As far as their value to investigators is concerned, Manning is a dry well. Everything he had in his possession was dumped onto Wikileaks in 2010, and the only questions Manning could help answer would be about how not to choose the people we put in charge of sensitive information. It may be locking the barn door after the horse has left the county, but Manning’s career as a leaker makes it clearthe systems themselves have to change to prevent unauthorized access.

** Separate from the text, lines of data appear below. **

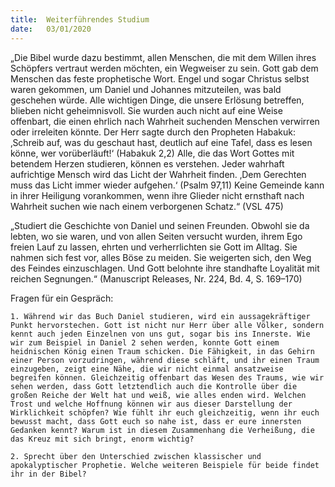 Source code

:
 ```yaml
---
title:  Weiterführendes Studium
date:   03/01/2020
---
```


„Die Bibel wurde dazu bestimmt, allen Menschen, die mit dem Willen ihres Schöpfers vertraut werden möchten, ein Wegweiser zu sein. Gott gab dem Menschen das feste prophetische Wort. Engel und sogar Christus selbst waren gekommen, um Daniel und Johannes mitzuteilen, was bald geschehen würde. Alle wichtigen Dinge, die unsere Erlösung betreffen, blieben nicht ­geheimnisvoll. Sie wurden auch nicht auf eine Weise offenbart, die einen ehrlich nach Wahrheit suchenden Menschen verwirren oder irreleiten könnte. Der Herr sagte durch den Propheten Habakuk: ‚Schreib auf, was du geschaut hast, deutlich auf eine Tafel, dass es lesen könne, wer vorüberläuft!‘ (Habakuk 2,2) Alle, die das Wort Gottes mit betendem Herzen studieren, können es verstehen. Jeder wahrhaft aufrichtige Mensch wird das Licht der Wahrheit finden. ‚Dem Gerechten muss das Licht immer wieder aufgehen.‘ (Psalm 97,11) Keine Gemeinde kann in ihrer Heiligung vorankommen, wenn ihre Glieder nicht ernsthaft nach Wahrheit suchen wie nach einem verborgenen Schatz.“ (VSL 475)

„Studiert die Geschichte von Daniel und seinen Freunden. Obwohl sie da lebten, wo sie waren, und von allen Seiten versucht wurden, ihrem Ego freien Lauf zu lassen, ehrten und verherrlichten sie Gott im Alltag. Sie nahmen sich fest vor, alles Böse zu meiden. Sie weigerten sich, den Weg des Feindes einzuschlagen. Und Gott belohnte ihre standhafte Loyalität mit reichen Segnungen.“ (Manuscript Releases, Nr. 224, Bd. 4, S. 169–170)

Fragen für ein Gespräch:

`1. Während wir das Buch Daniel studieren, wird ein aussagekräftiger Punkt hervorstechen. Gott ist nicht nur Herr über alle Völker, sondern kennt auch jeden Einzelnen von uns gut, sogar bis ins Innerste. Wie wir zum Beispiel in Daniel 2 sehen werden, konnte Gott einem heidnischen König einen Traum schicken. Die Fähigkeit, in das Gehirn einer Person vorzudringen, während diese schläft, und ihr einen Traum einzugeben, zeigt eine Nähe, die wir nicht einmal ansatzweise begreifen können. Gleichzeitig offenbart das Wesen des Traums, wie wir sehen werden, dass Gott letztendlich auch die Kontrolle über die großen Reiche der Welt hat und weiß, wie alles enden wird. Welchen Trost und welche Hoffnung können wir aus dieser Darstellung der Wirklichkeit schöpfen? Wie fühlt ihr euch gleichzeitig, wenn ihr euch bewusst macht, dass Gott euch so nahe ist, dass er eure innersten Gedanken kennt? Warum ist in diesem Zusammenhang die Verheißung, die das Kreuz mit sich bringt, enorm wichtig?`

`2. Sprecht über den Unterschied zwischen klassischer und apokalyptischer Prophetie. Welche weiteren Beispiele für beide findet ihr in der Bibel?` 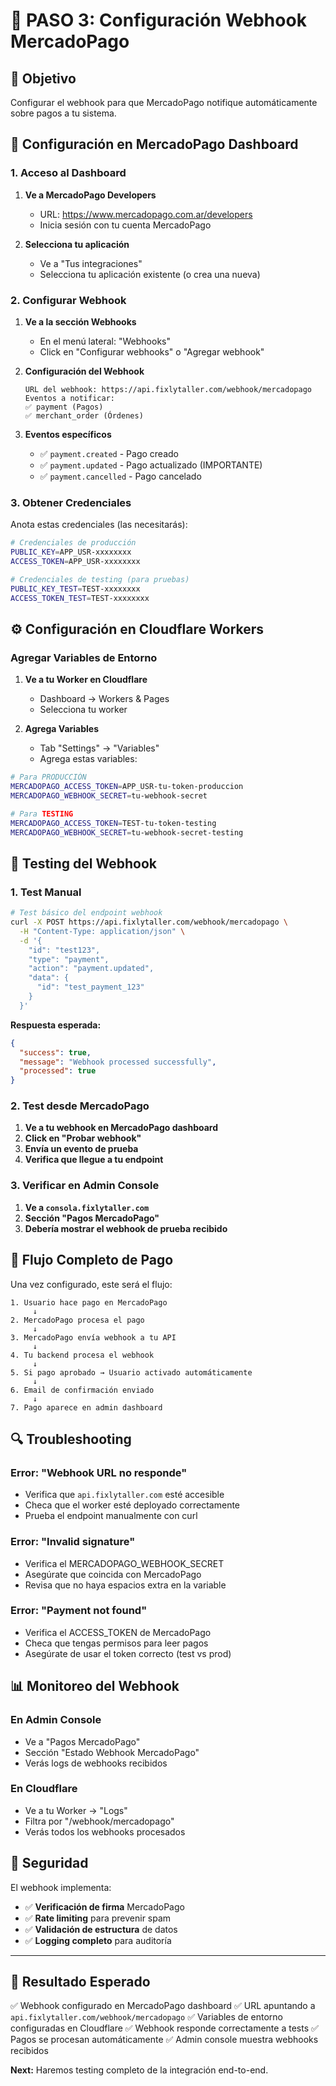 # 🔗 PASO 3: Configuración Webhook MercadoPago

## 🎯 **Objetivo**
Configurar el webhook para que MercadoPago notifique automáticamente sobre pagos a tu sistema.

## 🔧 **Configuración en MercadoPago Dashboard**

### **1. Acceso al Dashboard**
1. **Ve a MercadoPago Developers**
   - URL: https://www.mercadopago.com.ar/developers
   - Inicia sesión con tu cuenta MercadoPago

2. **Selecciona tu aplicación**
   - Ve a "Tus integraciones"
   - Selecciona tu aplicación existente (o crea una nueva)

### **2. Configurar Webhook**

1. **Ve a la sección Webhooks**
   - En el menú lateral: "Webhooks"
   - Click en "Configurar webhooks" o "Agregar webhook"

2. **Configuración del Webhook**
   ```
   URL del webhook: https://api.fixlytaller.com/webhook/mercadopago
   Eventos a notificar:
   ✅ payment (Pagos)
   ✅ merchant_order (Órdenes)
   ```

3. **Eventos específicos**
   - ✅ `payment.created` - Pago creado
   - ✅ `payment.updated` - Pago actualizado (IMPORTANTE)
   - ✅ `payment.cancelled` - Pago cancelado

### **3. Obtener Credenciales**

Anota estas credenciales (las necesitarás):

```bash
# Credenciales de producción
PUBLIC_KEY=APP_USR-xxxxxxxx
ACCESS_TOKEN=APP_USR-xxxxxxxx

# Credenciales de testing (para pruebas)  
PUBLIC_KEY_TEST=TEST-xxxxxxxx
ACCESS_TOKEN_TEST=TEST-xxxxxxxx
```

## ⚙️ **Configuración en Cloudflare Workers**

### **Agregar Variables de Entorno**

1. **Ve a tu Worker en Cloudflare**
   - Dashboard → Workers & Pages
   - Selecciona tu worker

2. **Agrega Variables**
   - Tab "Settings" → "Variables"
   - Agrega estas variables:

```bash
# Para PRODUCCIÓN
MERCADOPAGO_ACCESS_TOKEN=APP_USR-tu-token-produccion
MERCADOPAGO_WEBHOOK_SECRET=tu-webhook-secret

# Para TESTING  
MERCADOPAGO_ACCESS_TOKEN=TEST-tu-token-testing
MERCADOPAGO_WEBHOOK_SECRET=tu-webhook-secret-testing
```

## 🧪 **Testing del Webhook**

### **1. Test Manual**

```bash
# Test básico del endpoint webhook
curl -X POST https://api.fixlytaller.com/webhook/mercadopago \
  -H "Content-Type: application/json" \
  -d '{
    "id": "test123",
    "type": "payment", 
    "action": "payment.updated",
    "data": {
      "id": "test_payment_123"
    }
  }'
```

**Respuesta esperada:**
```json
{
  "success": true,
  "message": "Webhook processed successfully",
  "processed": true
}
```

### **2. Test desde MercadoPago**

1. **Ve a tu webhook en MercadoPago dashboard**
2. **Click en "Probar webhook"**
3. **Envía un evento de prueba**
4. **Verifica que llegue a tu endpoint**

### **3. Verificar en Admin Console**

1. **Ve a `consola.fixlytaller.com`**
2. **Sección "Pagos MercadoPago"**  
3. **Debería mostrar el webhook de prueba recibido**

## 🔄 **Flujo Completo de Pago**

Una vez configurado, este será el flujo:

```
1. Usuario hace pago en MercadoPago
     ↓
2. MercadoPago procesa el pago
     ↓  
3. MercadoPago envía webhook a tu API
     ↓
4. Tu backend procesa el webhook
     ↓
5. Si pago aprobado → Usuario activado automáticamente
     ↓
6. Email de confirmación enviado
     ↓
7. Pago aparece en admin dashboard
```

## 🔍 **Troubleshooting**

### **Error: "Webhook URL no responde"**
- Verifica que `api.fixlytaller.com` esté accesible
- Checa que el worker esté deployado correctamente
- Prueba el endpoint manualmente con curl

### **Error: "Invalid signature"**
- Verifica el MERCADOPAGO_WEBHOOK_SECRET
- Asegúrate que coincida con MercadoPago
- Revisa que no haya espacios extra en la variable

### **Error: "Payment not found"**
- Verifica el ACCESS_TOKEN de MercadoPago
- Checa que tengas permisos para leer pagos
- Asegúrate de usar el token correcto (test vs prod)

## 📊 **Monitoreo del Webhook**

### **En Admin Console**
- Ve a "Pagos MercadoPago"
- Sección "Estado Webhook MercadoPago"
- Verás logs de webhooks recibidos

### **En Cloudflare**
- Ve a tu Worker → "Logs"
- Filtra por "/webhook/mercadopago"
- Verás todos los webhooks procesados

## 🔐 **Seguridad**

El webhook implementa:
- ✅ **Verificación de firma** MercadoPago
- ✅ **Rate limiting** para prevenir spam
- ✅ **Validación de estructura** de datos
- ✅ **Logging completo** para auditoría

---

## 🎯 **Resultado Esperado**

✅ Webhook configurado en MercadoPago dashboard
✅ URL apuntando a `api.fixlytaller.com/webhook/mercadopago`
✅ Variables de entorno configuradas en Cloudflare
✅ Webhook responde correctamente a tests
✅ Pagos se procesan automáticamente
✅ Admin console muestra webhooks recibidos

**Next:** Haremos testing completo de la integración end-to-end.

Ed Snowden chose a different approach. He distributed the material in his possession to a number of different “trusted” news organizations, with sufficient clout to protect themselves against government pressure. When he initially approached news organizations anonymously, he asked them to include coded identifiers into the material so that, if he should want to step forward and claim responsibility, he could do so. They declined, but every news organization Snowden provided with stolen materials agreed to be circumspect about the releasing the documents to the extent of consulting with government stakeholders before releasing documents.
Chelsea Manning is currently serving a 35 year prison sentence. With time served before and during the trial, and time off for good behavior, she will not be getting out of Leavenworth until 2022. The harsh sentence was widely considered a message to other hackers in the military, who might be thinking about the same thing: do not do the crime if you cannot do the time. This message has not been lost on Snowden, who has had the advantage of watching what has happened to Manning before going public himself. Snowden wants to come home, but he wants to play “Let’s Make a Deal,” the first round of which was played out during his interview with Brian Williams. Snowden appears resigned to the idea that he will end up doing some time for his crime. The answered question, then, is not if or whether, but just, “How much?”
The U.S. needs Snowden back because, as long as he is wandering around the world, there is always a chance he might cough up some more documents he held back, as bargaining chips if negotiations around his return bogged down and because the U.S. still doesn’t know exactly what Snowden took.